A shadow fell in step with her and she glanced over at the freckled redheaded cowgirl.
Marin Godfrey had taken it upon herself to befriend Sierra first thing in homeroom yesterday. They had two classes together and lunch, so Sierra hadn’t had to sit by herself.
“Hey, Arizona. You took off fast after the last bell rang.”
“I didn’t want to miss my bus since I didn’t ride it yesterday.”
“Your bus is always in the middle. I’m jealous. All the good people ride on your bus. That’s the one everyone wants to be on.”
Sierra wondered what
Marin smiled. “You’ll see. Perverts ride on my bus. Always trying to cop a feel. And the grade school boys are the worst.”
“So the school secretary wasn’t bullshitting my dad? Everyone in high school really rides the bus home every day?”

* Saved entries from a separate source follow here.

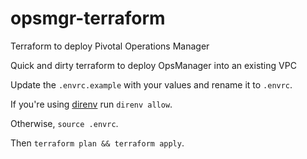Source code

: # opsmgr-terraform
Terraform to deploy Pivotal Operations Manager

Quick and dirty terraform to deploy OpsManager into an existing VPC

Update the `.envrc.example` with your values and rename it to `.envrc`. 

If you're using [direnv](https://direnv.net/) run `direnv allow`.

Otherwise, `source .envrc`.

Then `terraform plan && terraform apply`.
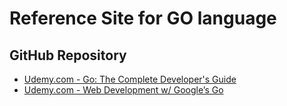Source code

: # Reference Site for GO language

## GitHub Repository

- [Udemy.com - Go: The Complete Developer's Guide](https://github.com/StephenGrider/GoCasts)
- [Udemy.com - Web Development w/ Google’s Go](https://github.com/GoesToEleven/golang-web-dev)
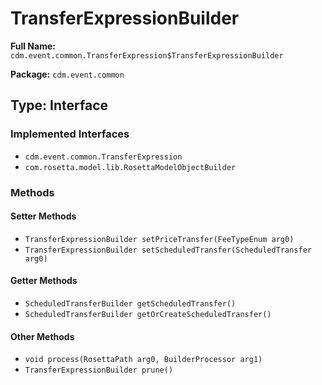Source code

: # TransferExpressionBuilder

**Full Name:** `cdm.event.common.TransferExpression$TransferExpressionBuilder`

**Package:** `cdm.event.common`

## Type: Interface

### Implemented Interfaces

- `cdm.event.common.TransferExpression`
- `com.rosetta.model.lib.RosettaModelObjectBuilder`

### Methods

#### Setter Methods

- `TransferExpressionBuilder setPriceTransfer(FeeTypeEnum arg0)`
- `TransferExpressionBuilder setScheduledTransfer(ScheduledTransfer arg0)`

#### Getter Methods

- `ScheduledTransferBuilder getScheduledTransfer()`
- `ScheduledTransferBuilder getOrCreateScheduledTransfer()`

#### Other Methods

- `void process(RosettaPath arg0, BuilderProcessor arg1)`
- `TransferExpressionBuilder prune()`

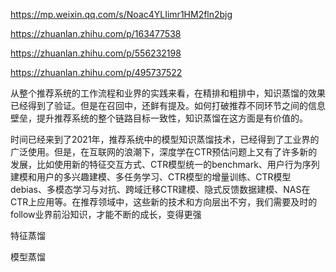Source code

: https://mp.weixin.qq.com/s/Noac4YLIimr1HM2fln2bjg

https://zhuanlan.zhihu.com/p/163477538

https://zhuanlan.zhihu.com/p/556232198

https://zhuanlan.zhihu.com/p/495737522

从整个推荐系统的工作流程和业界的实践来看，在精排和粗排中，知识蒸馏的效果已经得到了验证。但是在召回中，还鲜有提及。如何打破推荐不同环节之间的信息壁垒，提升推荐系统的整个链路目标一致性，知识蒸馏在这方面是有价值的。

时间已经来到了2021年，推荐系统中的模型知识蒸馏技术，已经得到了工业界的广泛使用。但是，在互联网的浪潮下，深度学在CTR预估问题上又有了许多新的发展，比如使用新的特征交互方式、CTR模型统一的benchmark、用户行为序列建模和用户的多兴趣建模、多任务学习、CTR模型的增量训练、CTR模型debias、多模态学习与对抗、跨域迁移CTR建模、隐式反馈数据建模、NAS在CTR上应用等。在推荐领域中，这些新的技术和方向层出不穷，我们需要及时的follow业界前沿知识，才能不断的成长，变得更强



特征蒸馏

模型蒸馏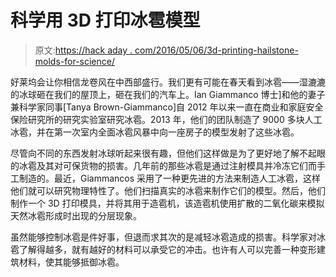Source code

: # 科学用 3D 打印冰雹模型

> 原文:[https://hack aday . com/2016/05/06/3d-printing-hailstone-molds-for-science/](https://hackaday.com/2016/05/06/3d-printing-hailstone-molds-for-science/)

好莱坞会让你相信龙卷风在中西部盛行。我们更有可能在春天看到冰雹——湿漉漉的冰球砸在我们的屋顶上，砸在我们的汽车上。Ian Giammanco 博士]和他的妻子兼科学家同事[Tanya Brown-Giammanco]自 2012 年以来一直在商业和家庭安全保险研究所的研究实验室研究冰雹。2013 年，他们的团队制造了 9000 多块人工冰雹，并在第一次室内全面冰雹风暴中向一座房子的模型发射了这些冰雹。

尽管向不同的东西发射冰球听起来很有趣，但他们这样做是为了更好地了解不起眼的冰雹及其对可保货物的损害。几年前的那些冰雹是通过注射模具并冷冻它们而手工制造的。最近，Giammancos 采用了一种更先进的方法来制造人工冰雹，这样他们就可以研究物理特性了。他们扫描真实的冰雹来制作它们的模型。然后，他们制作一个 3D 打印模具，并将其用于造雹机，该造雹机使用扩散的二氧化碳来模拟天然冰雹形成时出现的分层现象。

虽然能够控制冰雹是件好事，但退而求其次的是减轻冰雹造成的损害。科学家对冰雹了解得越多，就有越好的材料可以承受它的冲击。也许有人可以完善一种变形建筑材料，使其能够抵御冰雹。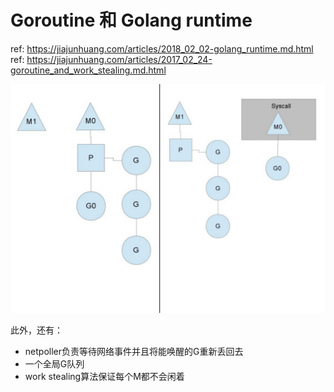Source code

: # Goroutine 和 Golang runtime

ref: https://jiajunhuang.com/articles/2018_02_02-golang_runtime.md.html
ref: https://jiajunhuang.com/articles/2017_02_24-goroutine_and_work_stealing.md.html

![GMP](./img/golang_gmp.jpg)

此外，还有：

- netpoller负责等待网络事件并且将能唤醒的G重新丢回去
- 一个全局G队列
- work stealing算法保证每个M都不会闲着

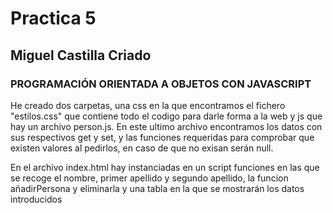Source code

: # Practica 5
##  Miguel Castilla Criado 
### PROGRAMACIÓN ORIENTADA A OBJETOS CON JAVASCRIPT

He creado dos carpetas, una css en la que encontramos el fichero "estilos.css" que contiene todo el codigo para darle forma a la web y js que hay un archivo person.js.
En este ultimo archivo encontramos los datos con sus respectivos get y set, y las funciones requeridas para comprobar que existen valores al pedirlos, en caso de que no exisan 
serán null.

En el archivo index.html hay instanciadas en un script funciones en las que se recoge el nombre, primer apellido y segundo apellido, la funcion añadirPersona y eliminarla y 
una tabla en la que se mostrarán los datos introducidos
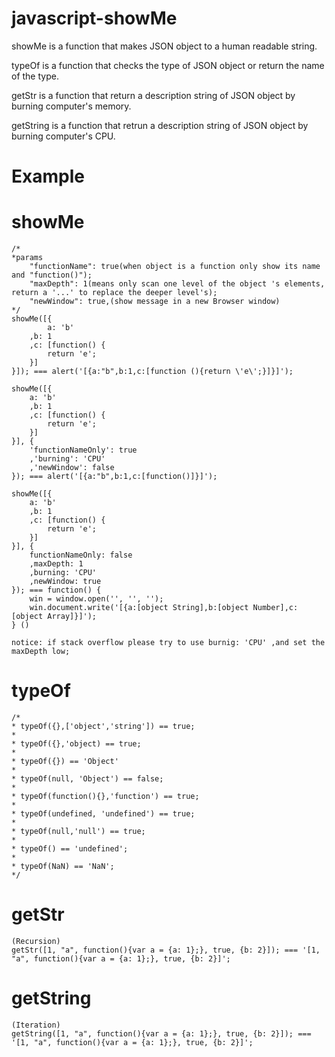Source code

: javascript-showMe
=================

showMe is a function that makes JSON object to a human readable string.

typeOf is a function that checks the type of JSON object or return the name of the type.

getStr is a function that return a description string of JSON object by burning computer's memory.

getString is a function that retrun a description string of JSON object by burning computer's CPU.

Example
=================
showMe
=================

	/*
	*params
        "functionName": true(when object is a function only show its name and "function()");
        "maxDepth": 1(means only scan one level of the object 's elements, return a '...' to replace the deeper level's);
        "newWindow": true,(show message in a new Browser window)
	*/
	showMe([{
        	a: 'b'
		,b: 1
		,c: [function() {
			return 'e';
		}]
	}]); === alert('[{a:"b",b:1,c:[function (){return \'e\';}]}]');
	
	showMe([{
		a: 'b'
		,b: 1
		,c: [function() {
			return 'e';
		}]
	}], {
		'functionNameOnly': true
		,'burning': 'CPU'
		,'newWindow': false
	}); === alert('[{a:"b",b:1,c:[function()]}]');
	
	showMe([{
		a: 'b'
		,b: 1
		,c: [function() {
			return 'e';
		}]
	}], {
		functionNameOnly: false
		,maxDepth: 1
		,burning: 'CPU'
		,newWindow: true
	}); === function() {
		win = window.open('', '', '');
		win.document.write('[{a:[object String],b:[object Number],c:[object Array]}]');
	} ()

	notice: if stack overflow please try to use burnig: 'CPU' ,and set the maxDepth low;

typeOf
=================
	/*
	* typeOf({},['object','string']) == true;
	*
	* typeOf({},'object) == true;
	*
	* typeOf({}) == 'Object'
	*
	* typeOf(null, 'Object') == false;
	*
	* typeOf(function(){},'function') == true;
	*
	* typeOf(undefined, 'undefined') == true;
	*
	* typeOf(null,'null') == true;
	*
	* typeOf() == 'undefined';
	*
	* typeOf(NaN) == 'NaN';
	*/

getStr
==================
	(Recursion)
	getStr([1, "a", function(){var a = {a: 1};}, true, {b: 2}]); === '[1, "a", function(){var a = {a: 1};}, true, {b: 2}]';
	
getString
==================
	(Iteration)
	getString([1, "a", function(){var a = {a: 1};}, true, {b: 2}]); === '[1, "a", function(){var a = {a: 1};}, true, {b: 2}]';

“Not everyone, not every day. Like the jocks have practice after school. But everyone else? Pretty much.”
Bizarre. Didn’t any of these people have cars? In Arizona everyone she knew had a car and no one rode the bus. She didn’t think her school district even
buses. “What if there’s a drama club meeting or something?”
“If there’s an activity or a club meeting, it’s held after supper, not after school, if it can be helped.”

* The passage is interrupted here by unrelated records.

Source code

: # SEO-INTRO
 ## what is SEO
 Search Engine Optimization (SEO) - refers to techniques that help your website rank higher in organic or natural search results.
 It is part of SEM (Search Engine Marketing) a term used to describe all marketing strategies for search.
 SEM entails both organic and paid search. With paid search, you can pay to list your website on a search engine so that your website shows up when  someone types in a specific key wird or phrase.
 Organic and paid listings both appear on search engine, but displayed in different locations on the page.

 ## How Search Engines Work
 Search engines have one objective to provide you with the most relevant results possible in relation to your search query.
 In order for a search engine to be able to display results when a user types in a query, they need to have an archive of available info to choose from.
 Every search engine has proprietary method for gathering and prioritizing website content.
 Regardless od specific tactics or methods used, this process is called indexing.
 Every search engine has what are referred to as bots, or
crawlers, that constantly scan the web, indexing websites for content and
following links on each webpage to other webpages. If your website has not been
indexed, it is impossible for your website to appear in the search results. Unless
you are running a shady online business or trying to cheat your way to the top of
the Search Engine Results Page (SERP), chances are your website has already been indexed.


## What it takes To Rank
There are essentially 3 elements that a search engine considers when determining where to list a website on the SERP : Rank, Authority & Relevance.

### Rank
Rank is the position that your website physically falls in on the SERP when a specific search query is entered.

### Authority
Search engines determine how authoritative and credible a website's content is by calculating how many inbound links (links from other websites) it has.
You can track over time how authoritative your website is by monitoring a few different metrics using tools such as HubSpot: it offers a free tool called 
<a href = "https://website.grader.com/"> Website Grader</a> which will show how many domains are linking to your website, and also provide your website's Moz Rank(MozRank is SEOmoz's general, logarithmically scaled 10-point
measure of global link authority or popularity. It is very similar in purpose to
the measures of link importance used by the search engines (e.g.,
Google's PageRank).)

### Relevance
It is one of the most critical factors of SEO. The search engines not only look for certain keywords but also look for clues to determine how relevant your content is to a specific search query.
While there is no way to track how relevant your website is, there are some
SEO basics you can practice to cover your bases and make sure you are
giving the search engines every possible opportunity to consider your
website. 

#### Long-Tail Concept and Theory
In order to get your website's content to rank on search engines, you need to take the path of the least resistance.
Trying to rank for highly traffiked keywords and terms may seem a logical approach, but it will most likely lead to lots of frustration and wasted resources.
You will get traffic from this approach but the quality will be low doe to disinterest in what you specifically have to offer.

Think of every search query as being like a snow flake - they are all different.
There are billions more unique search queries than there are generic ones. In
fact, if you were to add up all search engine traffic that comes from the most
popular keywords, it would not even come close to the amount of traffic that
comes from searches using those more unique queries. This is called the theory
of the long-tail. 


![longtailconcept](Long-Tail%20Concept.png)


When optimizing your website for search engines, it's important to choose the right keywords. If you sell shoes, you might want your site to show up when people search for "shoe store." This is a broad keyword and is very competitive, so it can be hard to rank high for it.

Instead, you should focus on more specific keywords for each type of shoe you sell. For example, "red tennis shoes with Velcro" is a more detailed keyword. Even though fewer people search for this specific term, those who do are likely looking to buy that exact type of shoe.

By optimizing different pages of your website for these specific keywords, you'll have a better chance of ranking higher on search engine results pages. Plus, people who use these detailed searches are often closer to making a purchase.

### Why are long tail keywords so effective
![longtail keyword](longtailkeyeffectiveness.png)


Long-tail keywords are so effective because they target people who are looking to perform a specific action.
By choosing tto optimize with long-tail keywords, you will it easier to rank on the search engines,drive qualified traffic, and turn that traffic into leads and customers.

“The school is big on parental involvement and that means scheduling stuff when adults are done with work. Most the kids who ride the bus have chores to do after school anyway.”
Chores. Such a foreign concept to her. After school let out in Arizona, she’d flopped on her bed and napped or watched TV until her dad got home from work.
“That’s why there’s no morning bus service,” Marin continued. “Gotta get them early chores done. So what’re you doing when you get home?”
“I’m sure my dad will grill me on how my second day of school went. If I made new friends. What I had for lunch. If I have homework.”
“That’s better than cleaning the chicken coop.” Marin pointed to the open door. “This one is yours. You’ve got my number. Call me later if you want.” She raced off.
Sierra reached the top step on the bus and the driver stopped her. “You’re Sierra?”
“How did you know?”
The older lady laughed. “Darlin’, I know every kid on this bus and have for years, most their parents too. So it’s nice to see a new face.”
“Oh. Which stop am I supposed to get off at?”
“Third to last stop.” Then the driver’s eyes were on the mirror, watching someone behind her. “Jimmy Dale, don’t you be messing with Liesl on the ride home, you hear me? Or I’ll make you sit up front.”
“Yes, Mrs. Craftsman.”
Sierra walked down the aisle. Little kids sat up front. A guy wearing a gray hoodie had claimed the last seat on the right. His athletic shoes hung off the end of the seat and he radiated a “back off” vibe. She chose a spot four seats up on the left.